Showing that the genre wasn’t restricted to the capital, South Shields shouters, the Angelic Upstarts are given a couple of tunes too. Guns for the Afghan Rebels and Last Night Another Solider both concern themselves with the combative state of the world in the early Eighties, dealing with the Soviet invasion of Afghanistan and the Troubles in Ulster respectively. Whereas Guns conforms more closely to Oi!’s aesthetics, it’s the mellow sounding …Another Soldier that mixes an upbeat – even jaunty tune – with the dark and serious subject of the army on the streets of the United Kingdom.
Having been featured in Sounds the same year as this compilation, Peter and the Test Tube Babies were also granted a brace of tracks, Rob a Bank (Wanna) throbs with a pulsating bass before the drums smash in and rapid vocals spit bile – The Clash’s Bankrobber, this ain’t. Plenty of Oi!s in the mid-sections of Intensive Care as the guitar replicates the sound of an ambulance siren while the subject matter of street violence is addressed.
Before The Exploited went full-on UK’82 their sound sat closer to the era’s Oi! bands and in both Daily News and I Still Believe in Anarchy you can hear the buds of the hardcore band they would become.

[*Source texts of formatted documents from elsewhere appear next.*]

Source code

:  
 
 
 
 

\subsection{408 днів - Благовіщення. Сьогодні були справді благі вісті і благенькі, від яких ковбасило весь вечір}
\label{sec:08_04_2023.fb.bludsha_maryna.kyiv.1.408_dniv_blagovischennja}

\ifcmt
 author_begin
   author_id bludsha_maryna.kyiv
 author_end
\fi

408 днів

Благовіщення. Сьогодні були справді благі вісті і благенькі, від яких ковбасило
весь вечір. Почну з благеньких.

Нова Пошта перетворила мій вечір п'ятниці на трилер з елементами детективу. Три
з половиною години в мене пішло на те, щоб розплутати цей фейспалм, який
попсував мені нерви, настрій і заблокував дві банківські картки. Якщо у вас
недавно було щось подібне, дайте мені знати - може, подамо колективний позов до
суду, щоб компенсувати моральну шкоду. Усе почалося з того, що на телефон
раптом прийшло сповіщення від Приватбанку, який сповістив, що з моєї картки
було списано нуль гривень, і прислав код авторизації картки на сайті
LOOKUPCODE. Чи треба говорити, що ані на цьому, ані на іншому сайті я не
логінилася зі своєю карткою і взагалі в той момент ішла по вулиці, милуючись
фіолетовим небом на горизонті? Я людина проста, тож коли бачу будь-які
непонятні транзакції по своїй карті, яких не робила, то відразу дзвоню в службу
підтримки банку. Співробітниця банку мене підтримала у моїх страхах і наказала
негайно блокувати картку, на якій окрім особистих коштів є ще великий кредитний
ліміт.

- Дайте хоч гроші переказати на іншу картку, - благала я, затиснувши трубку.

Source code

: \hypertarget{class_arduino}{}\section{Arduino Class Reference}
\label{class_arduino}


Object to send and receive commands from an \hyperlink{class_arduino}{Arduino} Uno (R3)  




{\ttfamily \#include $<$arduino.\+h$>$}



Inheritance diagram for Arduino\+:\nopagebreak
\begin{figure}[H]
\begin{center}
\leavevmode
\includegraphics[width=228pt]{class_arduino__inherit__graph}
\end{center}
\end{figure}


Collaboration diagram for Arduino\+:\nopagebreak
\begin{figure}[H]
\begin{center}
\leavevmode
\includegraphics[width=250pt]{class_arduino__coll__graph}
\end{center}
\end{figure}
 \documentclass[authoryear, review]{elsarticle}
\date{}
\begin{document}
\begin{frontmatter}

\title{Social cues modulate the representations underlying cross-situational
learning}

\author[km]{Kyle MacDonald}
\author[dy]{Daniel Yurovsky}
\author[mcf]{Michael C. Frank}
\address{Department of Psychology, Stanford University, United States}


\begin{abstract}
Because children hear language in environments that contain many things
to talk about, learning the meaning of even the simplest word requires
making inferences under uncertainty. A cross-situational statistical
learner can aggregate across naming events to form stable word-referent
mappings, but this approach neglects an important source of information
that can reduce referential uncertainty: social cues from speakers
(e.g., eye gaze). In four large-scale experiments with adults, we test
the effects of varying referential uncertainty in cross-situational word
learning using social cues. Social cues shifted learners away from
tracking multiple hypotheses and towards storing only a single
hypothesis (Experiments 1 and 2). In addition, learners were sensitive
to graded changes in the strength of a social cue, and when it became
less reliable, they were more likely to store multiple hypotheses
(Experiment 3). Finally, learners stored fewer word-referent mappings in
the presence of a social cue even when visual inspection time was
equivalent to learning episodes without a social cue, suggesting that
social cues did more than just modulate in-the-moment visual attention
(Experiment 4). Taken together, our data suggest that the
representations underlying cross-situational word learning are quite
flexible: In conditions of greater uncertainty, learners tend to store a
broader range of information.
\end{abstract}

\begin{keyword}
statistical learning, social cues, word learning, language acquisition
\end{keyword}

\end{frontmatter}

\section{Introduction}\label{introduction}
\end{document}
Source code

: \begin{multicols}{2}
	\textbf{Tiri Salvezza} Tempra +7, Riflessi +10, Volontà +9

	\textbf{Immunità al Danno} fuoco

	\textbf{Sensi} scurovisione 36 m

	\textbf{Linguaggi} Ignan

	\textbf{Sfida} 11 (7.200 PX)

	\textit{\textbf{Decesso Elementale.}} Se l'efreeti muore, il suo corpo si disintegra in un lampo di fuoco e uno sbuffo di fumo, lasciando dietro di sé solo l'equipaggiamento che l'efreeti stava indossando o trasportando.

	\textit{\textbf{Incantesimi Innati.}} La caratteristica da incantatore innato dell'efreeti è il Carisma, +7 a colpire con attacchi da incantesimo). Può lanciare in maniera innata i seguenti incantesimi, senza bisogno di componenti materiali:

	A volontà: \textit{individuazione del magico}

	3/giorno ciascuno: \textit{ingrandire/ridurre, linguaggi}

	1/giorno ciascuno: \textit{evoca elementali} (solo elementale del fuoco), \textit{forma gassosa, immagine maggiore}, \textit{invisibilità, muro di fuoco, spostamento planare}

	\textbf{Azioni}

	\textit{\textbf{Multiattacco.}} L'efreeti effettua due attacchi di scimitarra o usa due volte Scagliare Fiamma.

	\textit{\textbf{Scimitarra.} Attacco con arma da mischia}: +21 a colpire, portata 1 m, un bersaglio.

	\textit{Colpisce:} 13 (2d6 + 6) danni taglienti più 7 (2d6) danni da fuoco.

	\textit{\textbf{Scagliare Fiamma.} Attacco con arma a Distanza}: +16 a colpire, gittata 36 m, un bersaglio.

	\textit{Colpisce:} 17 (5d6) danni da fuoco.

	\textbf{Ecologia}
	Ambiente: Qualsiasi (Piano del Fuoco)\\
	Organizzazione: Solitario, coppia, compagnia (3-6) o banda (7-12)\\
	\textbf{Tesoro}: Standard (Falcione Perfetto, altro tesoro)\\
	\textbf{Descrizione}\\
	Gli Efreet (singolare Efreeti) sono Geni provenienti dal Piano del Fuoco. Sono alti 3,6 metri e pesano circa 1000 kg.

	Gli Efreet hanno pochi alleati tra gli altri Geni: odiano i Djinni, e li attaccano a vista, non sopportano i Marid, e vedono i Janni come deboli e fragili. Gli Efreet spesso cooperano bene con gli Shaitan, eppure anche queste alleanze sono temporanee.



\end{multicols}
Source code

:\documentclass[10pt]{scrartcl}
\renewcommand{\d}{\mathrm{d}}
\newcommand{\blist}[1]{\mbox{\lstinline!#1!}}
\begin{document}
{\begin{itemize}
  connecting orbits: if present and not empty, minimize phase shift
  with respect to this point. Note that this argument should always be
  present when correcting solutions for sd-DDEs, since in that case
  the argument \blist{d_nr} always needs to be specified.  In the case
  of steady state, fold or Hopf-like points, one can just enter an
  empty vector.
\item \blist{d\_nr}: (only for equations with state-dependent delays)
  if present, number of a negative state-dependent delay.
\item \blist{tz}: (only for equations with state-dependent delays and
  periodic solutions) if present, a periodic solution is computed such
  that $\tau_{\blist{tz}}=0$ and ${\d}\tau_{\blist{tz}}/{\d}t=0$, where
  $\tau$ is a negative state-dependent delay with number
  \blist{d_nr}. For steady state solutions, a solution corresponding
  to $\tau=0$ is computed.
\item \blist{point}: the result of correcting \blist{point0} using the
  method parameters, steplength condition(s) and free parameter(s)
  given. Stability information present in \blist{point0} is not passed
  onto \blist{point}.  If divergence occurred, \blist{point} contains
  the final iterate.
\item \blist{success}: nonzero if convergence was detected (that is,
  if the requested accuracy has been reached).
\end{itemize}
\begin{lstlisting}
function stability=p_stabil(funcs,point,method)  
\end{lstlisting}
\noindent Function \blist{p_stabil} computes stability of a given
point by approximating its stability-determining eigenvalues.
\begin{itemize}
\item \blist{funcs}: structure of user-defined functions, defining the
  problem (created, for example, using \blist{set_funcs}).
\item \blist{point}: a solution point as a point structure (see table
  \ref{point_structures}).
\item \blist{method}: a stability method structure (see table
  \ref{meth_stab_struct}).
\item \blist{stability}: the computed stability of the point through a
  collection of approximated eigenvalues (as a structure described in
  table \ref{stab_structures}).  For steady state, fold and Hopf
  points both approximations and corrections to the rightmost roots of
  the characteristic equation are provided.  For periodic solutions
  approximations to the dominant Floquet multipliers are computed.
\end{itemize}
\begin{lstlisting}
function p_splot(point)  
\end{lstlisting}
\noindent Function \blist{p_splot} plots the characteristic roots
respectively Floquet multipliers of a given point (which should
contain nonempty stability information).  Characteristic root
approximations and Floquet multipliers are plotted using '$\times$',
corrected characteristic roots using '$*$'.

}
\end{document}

Postmen might not be a familiar name to many, even in the Punk scene, but their inclusion here is through the Cockney Rejects link. Have a Cigar – not a Pink Floyd cover - and Beardsmen are both rather short vignettes, almost experimental featuring the brothers Geggus and are probably unlikely to attract your attention after a few plays.
Five bands only feature on a single song: the mighty Cock Sparrer have Sunday Stripper from the 1978 self-titled debut. While, like a few others on this record, it might not have aged like fine wine due to its subject matter, the laconic bluesy beat more than makes up for any lyrical shortfalls. Again, showing Oi! wasn’t restricted to London, Manchester’s Slaughter & The Dogs crash in with the less than subtle Where Have All the Boot Boys Gone, the opening salvo from their Dog It Dog Style album of 1978. It’s snotty and confrontational and is just what the genre ordered.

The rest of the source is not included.